┌─ SOURCE DATA
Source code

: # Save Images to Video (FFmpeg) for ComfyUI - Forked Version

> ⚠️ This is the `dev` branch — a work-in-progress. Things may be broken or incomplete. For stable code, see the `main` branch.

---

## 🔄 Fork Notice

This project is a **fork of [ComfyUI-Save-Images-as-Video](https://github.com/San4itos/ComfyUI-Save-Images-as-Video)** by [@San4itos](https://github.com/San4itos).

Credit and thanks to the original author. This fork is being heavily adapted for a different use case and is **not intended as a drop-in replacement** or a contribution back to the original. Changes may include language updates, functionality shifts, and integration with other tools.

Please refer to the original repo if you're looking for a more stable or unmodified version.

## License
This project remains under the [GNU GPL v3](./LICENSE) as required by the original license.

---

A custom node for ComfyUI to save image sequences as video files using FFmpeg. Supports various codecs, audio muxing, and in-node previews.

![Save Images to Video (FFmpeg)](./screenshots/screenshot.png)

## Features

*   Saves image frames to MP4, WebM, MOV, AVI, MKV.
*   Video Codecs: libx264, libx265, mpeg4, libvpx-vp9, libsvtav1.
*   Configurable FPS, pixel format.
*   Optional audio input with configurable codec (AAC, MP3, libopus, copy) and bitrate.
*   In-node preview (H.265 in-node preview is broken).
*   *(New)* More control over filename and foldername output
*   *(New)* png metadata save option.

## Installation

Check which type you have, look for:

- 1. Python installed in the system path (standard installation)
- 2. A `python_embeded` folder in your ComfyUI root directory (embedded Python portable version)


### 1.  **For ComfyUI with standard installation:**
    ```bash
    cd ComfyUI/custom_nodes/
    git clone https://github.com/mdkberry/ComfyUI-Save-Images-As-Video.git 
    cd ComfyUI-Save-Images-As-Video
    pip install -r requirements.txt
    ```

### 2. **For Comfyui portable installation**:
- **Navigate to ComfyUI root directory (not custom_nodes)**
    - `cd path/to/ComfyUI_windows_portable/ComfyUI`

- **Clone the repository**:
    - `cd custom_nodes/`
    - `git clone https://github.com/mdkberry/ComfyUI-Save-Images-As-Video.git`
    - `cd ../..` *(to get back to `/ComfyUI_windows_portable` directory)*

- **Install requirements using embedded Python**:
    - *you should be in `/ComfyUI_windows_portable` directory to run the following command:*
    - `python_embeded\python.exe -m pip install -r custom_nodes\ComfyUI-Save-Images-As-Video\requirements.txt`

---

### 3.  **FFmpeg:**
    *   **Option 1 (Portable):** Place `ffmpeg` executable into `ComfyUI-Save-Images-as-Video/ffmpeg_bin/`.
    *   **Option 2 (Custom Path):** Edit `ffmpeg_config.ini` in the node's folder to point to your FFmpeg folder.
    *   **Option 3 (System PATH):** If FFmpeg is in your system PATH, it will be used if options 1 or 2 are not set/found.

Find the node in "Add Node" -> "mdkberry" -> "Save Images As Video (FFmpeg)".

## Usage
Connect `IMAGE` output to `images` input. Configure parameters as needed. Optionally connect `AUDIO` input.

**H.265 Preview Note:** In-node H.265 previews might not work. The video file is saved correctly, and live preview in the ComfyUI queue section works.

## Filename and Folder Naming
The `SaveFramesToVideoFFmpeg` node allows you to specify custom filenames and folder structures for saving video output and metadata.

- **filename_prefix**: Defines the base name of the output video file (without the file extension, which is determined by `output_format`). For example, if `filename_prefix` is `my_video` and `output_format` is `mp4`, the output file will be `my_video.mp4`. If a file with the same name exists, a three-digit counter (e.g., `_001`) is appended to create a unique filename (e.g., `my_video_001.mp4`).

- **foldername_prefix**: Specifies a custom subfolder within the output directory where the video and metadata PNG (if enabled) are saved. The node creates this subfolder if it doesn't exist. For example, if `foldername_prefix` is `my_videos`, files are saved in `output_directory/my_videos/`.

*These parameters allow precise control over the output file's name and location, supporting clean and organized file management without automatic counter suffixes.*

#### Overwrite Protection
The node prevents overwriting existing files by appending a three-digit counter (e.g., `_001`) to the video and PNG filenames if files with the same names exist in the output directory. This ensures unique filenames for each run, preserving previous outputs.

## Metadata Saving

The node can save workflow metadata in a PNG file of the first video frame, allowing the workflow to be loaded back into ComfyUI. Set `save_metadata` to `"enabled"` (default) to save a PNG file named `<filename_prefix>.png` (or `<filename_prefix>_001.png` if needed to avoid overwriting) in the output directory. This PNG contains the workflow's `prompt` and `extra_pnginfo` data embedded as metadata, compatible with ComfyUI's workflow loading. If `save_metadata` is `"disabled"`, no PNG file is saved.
└─
ACTION ITEM: From the opening line of the data above, please print each line as written up to and including the line that contains "This project is", and nothing more.

REPLY TO THE EXERCISE:
Source code

: # Save Images to Video (FFmpeg) for ComfyUI - Forked Version

> ⚠️ This is the `dev` branch — a work-in-progress. Things may be broken or incomplete. For stable code, see the `main` branch.

---

## 🔄 Fork Notice

This project is a **fork of [ComfyUI-Save-Images-as-Video](https://github.com/San4itos/ComfyUI-Save-Images-as-Video)** by [@San4itos](https://github.com/San4itos).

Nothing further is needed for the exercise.